Mundo cão

22/09/2021

O senhor distinto, vestido com elegância exuberante, caminhava com altivez. Levava um pequeno cão a passear: atividade corporal. Segurava a correia que alcançava o pescoço do animal com afetado desdém. Não olhava para o cachorro, mas conseguia, driblando a multidão, conduzi-lo de tal maneira que não fosse atropelado pelos andantes apressados. Pus-me a observar a composição. Gosto de acompanhar, em suas minúcias, esses momentos elevados da humanidade.

Era na verdade uma cadela, o que percebi pela posição adotada para o xixi. No instante em o bichinho parou e se ajeitou para urinar, o senhor empertigou-se; toda a sua aprumada figura ganhou elevação. Após o ato de verter a urina sobre o passeio público, o par seguiu a turnê, e eu segui atrás do par. Meu desejo, a minha torcida era pelo cocô.
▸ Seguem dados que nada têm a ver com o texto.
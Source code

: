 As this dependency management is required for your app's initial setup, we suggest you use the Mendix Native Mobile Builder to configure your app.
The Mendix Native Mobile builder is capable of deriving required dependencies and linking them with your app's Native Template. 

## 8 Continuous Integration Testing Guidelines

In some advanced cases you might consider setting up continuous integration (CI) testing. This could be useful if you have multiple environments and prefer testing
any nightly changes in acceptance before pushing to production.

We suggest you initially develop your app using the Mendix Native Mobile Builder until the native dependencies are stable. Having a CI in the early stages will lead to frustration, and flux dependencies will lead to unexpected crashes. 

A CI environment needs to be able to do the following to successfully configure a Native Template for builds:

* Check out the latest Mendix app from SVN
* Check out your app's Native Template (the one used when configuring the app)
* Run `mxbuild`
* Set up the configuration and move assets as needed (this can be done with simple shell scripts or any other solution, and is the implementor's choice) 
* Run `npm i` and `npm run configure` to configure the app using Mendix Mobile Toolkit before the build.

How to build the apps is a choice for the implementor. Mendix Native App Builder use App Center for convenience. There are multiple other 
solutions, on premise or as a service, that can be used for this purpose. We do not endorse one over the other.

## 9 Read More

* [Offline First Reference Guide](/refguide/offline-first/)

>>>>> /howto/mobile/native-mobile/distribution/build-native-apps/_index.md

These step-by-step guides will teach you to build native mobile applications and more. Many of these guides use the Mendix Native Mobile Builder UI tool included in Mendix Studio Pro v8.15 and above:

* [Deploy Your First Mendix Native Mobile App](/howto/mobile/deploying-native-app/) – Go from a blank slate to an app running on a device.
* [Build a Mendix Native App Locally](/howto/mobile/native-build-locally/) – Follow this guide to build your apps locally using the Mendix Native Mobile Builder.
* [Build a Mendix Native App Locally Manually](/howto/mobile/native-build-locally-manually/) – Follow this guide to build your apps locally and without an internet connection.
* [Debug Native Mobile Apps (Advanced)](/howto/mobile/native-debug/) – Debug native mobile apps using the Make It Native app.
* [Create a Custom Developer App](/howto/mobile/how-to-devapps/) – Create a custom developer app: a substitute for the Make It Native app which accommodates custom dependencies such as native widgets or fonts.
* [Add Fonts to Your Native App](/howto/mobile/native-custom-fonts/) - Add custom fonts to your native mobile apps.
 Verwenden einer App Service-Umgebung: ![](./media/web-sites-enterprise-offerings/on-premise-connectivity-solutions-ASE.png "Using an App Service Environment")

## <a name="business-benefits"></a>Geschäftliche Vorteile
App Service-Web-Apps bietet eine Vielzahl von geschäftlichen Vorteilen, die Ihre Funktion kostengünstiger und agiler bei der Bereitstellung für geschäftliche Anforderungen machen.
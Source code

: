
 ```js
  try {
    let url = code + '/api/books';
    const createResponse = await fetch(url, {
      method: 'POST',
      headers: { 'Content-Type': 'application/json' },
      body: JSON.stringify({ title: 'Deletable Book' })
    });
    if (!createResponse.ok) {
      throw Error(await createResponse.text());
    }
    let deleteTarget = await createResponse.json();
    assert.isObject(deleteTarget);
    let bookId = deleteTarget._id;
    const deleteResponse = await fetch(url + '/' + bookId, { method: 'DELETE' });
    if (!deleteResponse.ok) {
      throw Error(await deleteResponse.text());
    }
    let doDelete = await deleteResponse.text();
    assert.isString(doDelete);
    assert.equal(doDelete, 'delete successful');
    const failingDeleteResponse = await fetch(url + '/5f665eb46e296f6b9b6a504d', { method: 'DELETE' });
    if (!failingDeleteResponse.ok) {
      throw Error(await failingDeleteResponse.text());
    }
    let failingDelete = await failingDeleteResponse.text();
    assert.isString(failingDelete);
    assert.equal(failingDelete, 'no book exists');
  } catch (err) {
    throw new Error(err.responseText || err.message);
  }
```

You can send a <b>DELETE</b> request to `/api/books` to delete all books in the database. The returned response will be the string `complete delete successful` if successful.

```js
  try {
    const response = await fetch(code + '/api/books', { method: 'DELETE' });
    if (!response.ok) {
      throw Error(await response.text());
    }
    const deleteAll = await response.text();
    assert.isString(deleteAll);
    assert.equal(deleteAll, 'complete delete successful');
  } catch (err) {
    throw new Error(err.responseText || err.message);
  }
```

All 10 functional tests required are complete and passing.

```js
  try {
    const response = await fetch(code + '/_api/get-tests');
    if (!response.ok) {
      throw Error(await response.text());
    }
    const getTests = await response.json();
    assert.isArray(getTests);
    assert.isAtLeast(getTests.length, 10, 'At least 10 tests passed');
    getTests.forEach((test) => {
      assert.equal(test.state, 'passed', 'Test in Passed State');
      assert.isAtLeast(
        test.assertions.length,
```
Queria ver, se aquelas movimentadas calçadas recebessem merda da sua cadela, a atitude que tomaria o conspícuo passeante.

Não demorou. A cachorra pôs-se a andar em círculos, olhou para o seu condutor, abaixou-se e permitiu-se fazer o seu cocô. O senhor aristocraticamente cumpria a tarefa de aguardar a evacuação da cadela com ares de quem percebia um estranho acidente. Fiquei com a nítida impressão de que ele não via, tão só, o que acontecia; antes, examinava os lances com distância quase científica. A cadela, a seu turno, não tinha pressa, sentia-se em casa, apreciava a ocasião.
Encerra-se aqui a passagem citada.